Materials provided:

──────────────────────────────

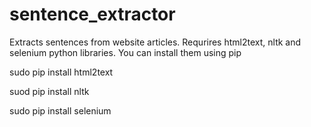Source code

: # sentence_extractor
Extracts sentences from website articles. Requrires html2text, nltk and selenium python libraries. You can install them using pip

sudo pip install html2text

suod pip install nltk

sudo pip install selenium
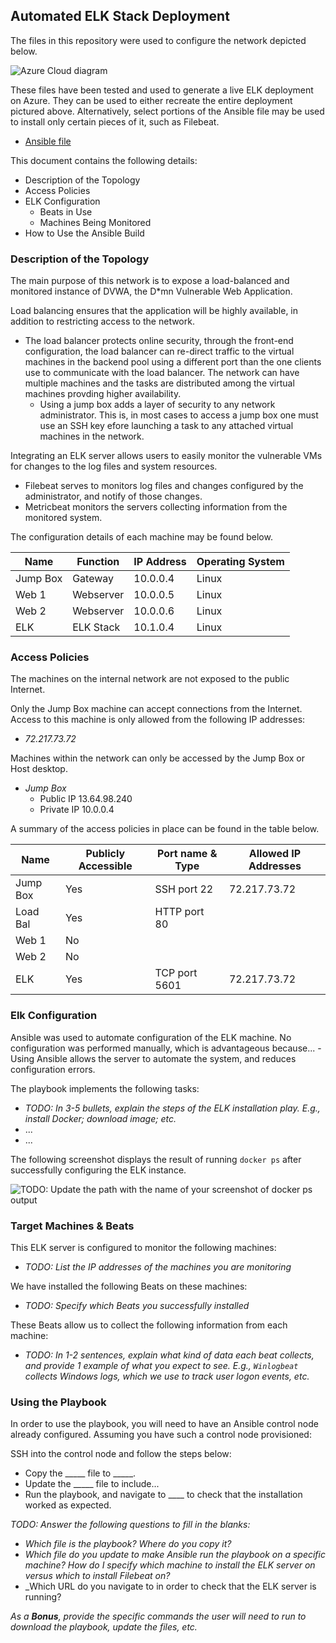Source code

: ## Automated ELK Stack Deployment

The files in this repository were used to configure the network depicted below.

![Azure Cloud diagram](https://github.com/HLohr85/Cybersecurity_Project_1/blob/main/Diagrams/Azure%20Cloud%20diagram%20with%20ELK%20VM.PNG)

These files have been tested and used to generate a live ELK deployment on Azure. They can be used to either recreate the entire deployment pictured above. Alternatively, select portions of the Ansible file may be used to install only certain pieces of it, such as Filebeat.

  - [Ansible file](https://github.com/HLohr85/Cybersecurity_Project_1/tree/main/Ansible)

This document contains the following details:
- Description of the Topology
- Access Policies
- ELK Configuration
  - Beats in Use
  - Machines Being Monitored
- How to Use the Ansible Build


### Description of the Topology

The main purpose of this network is to expose a load-balanced and monitored instance of DVWA, the D*mn Vulnerable Web Application.

Load balancing ensures that the application will be highly available, in addition to restricting access to the network.
- The load balancer protects online security, through the front-end configuration, the load balancer can re-direct traffic to the virtual machines in the backend pool using a different port than the one clients use to communicate with the load balancer. The network can have multiple machines and the tasks are distributed among the virtual machines provding higher availability.
  - Using a jump box adds a layer of security to any network administrator. This is, in most cases to access a jump box one must use an SSH key efore launching a task to any attached virtual machines in the network.  

Integrating an ELK server allows users to easily monitor the vulnerable VMs for changes to the log files and system resources.
- Filebeat serves to monitors log files and changes configured by the administrator, and notify of those changes. 
- Metricbeat monitors the servers collecting information from the monitored system.  

The configuration details of each machine may be found below.

| Name     | Function | IP Address | Operating System |
|----------|----------|------------|------------------|
| Jump Box | Gateway  | 10.0.0.4   | Linux            |
| Web 1    | Webserver| 10.0.0.5   | Linux            |
| Web 2    | Webserver| 10.0.0.6   | Linux            |
| ELK      | ELK Stack| 10.1.0.4   | Linux            |

### Access Policies

The machines on the internal network are not exposed to the public Internet. 

Only the Jump Box machine can accept connections from the Internet. Access to this machine is only allowed from the following IP addresses:
- _72.217.73.72_

Machines within the network can only be accessed by the Jump Box or Host desktop.
- _Jump Box_
  - Public IP 13.64.98.240
  - Private IP 10.0.0.4

A summary of the access policies in place can be found in the table below.

| Name     | Publicly Accessible | Port name & Type  | Allowed IP Addresses |
|----------|---------------------|-------------------|----------------------|
| Jump Box | Yes                 | SSH port 22       | 72.217.73.72         |
| Load Bal | Yes                 | HTTP port 80      |                      |
| Web 1    | No                  |                   |                      |
| Web 2    | No                  |                   |                      |
| ELK      | Yes                 | TCP port 5601     | 72.217.73.72         |

### Elk Configuration

Ansible was used to automate configuration of the ELK machine. No configuration was performed manually, which is advantageous because...
-Using Ansible allows the server to automate the system, and reduces configuration errors.

The playbook implements the following tasks:
- _TODO: In 3-5 bullets, explain the steps of the ELK installation play. E.g., install Docker; download image; etc._
- ...
- ...

The following screenshot displays the result of running `docker ps` after successfully configuring the ELK instance.

![TODO: Update the path with the name of your screenshot of docker ps output](Images/docker_ps_output.png)

### Target Machines & Beats
This ELK server is configured to monitor the following machines:
- _TODO: List the IP addresses of the machines you are monitoring_

We have installed the following Beats on these machines:
- _TODO: Specify which Beats you successfully installed_

These Beats allow us to collect the following information from each machine:
- _TODO: In 1-2 sentences, explain what kind of data each beat collects, and provide 1 example of what you expect to see. E.g., `Winlogbeat` collects Windows logs, which we use to track user logon events, etc._

### Using the Playbook
In order to use the playbook, you will need to have an Ansible control node already configured. Assuming you have such a control node provisioned: 

SSH into the control node and follow the steps below:
- Copy the _____ file to _____.
- Update the _____ file to include...
- Run the playbook, and navigate to ____ to check that the installation worked as expected.

_TODO: Answer the following questions to fill in the blanks:_
- _Which file is the playbook? Where do you copy it?_
- _Which file do you update to make Ansible run the playbook on a specific machine? How do I specify which machine to install the ELK server on versus which to install Filebeat on?_
- _Which URL do you navigate to in order to check that the ELK server is running?

_As a **Bonus**, provide the specific commands the user will need to run to download the playbook, update the files, etc._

──────────────────────────────

What to produce:
Return, unchanged, the run of lines above that opens with the line containing "- Metricbeat monitors" and closes with the line containing "ELK Stack| 10.1.0.4". Include both.

Exercise solution:
- Metricbeat monitors the servers collecting information from the monitored system.  

The configuration details of each machine may be found below.

| Name     | Function | IP Address | Operating System |
|----------|----------|------------|------------------|
| Jump Box | Gateway  | 10.0.0.4   | Linux            |
| Web 1    | Webserver| 10.0.0.5   | Linux            |
| Web 2    | Webserver| 10.0.0.6   | Linux            |
| ELK      | ELK Stack| 10.1.0.4   | Linux            |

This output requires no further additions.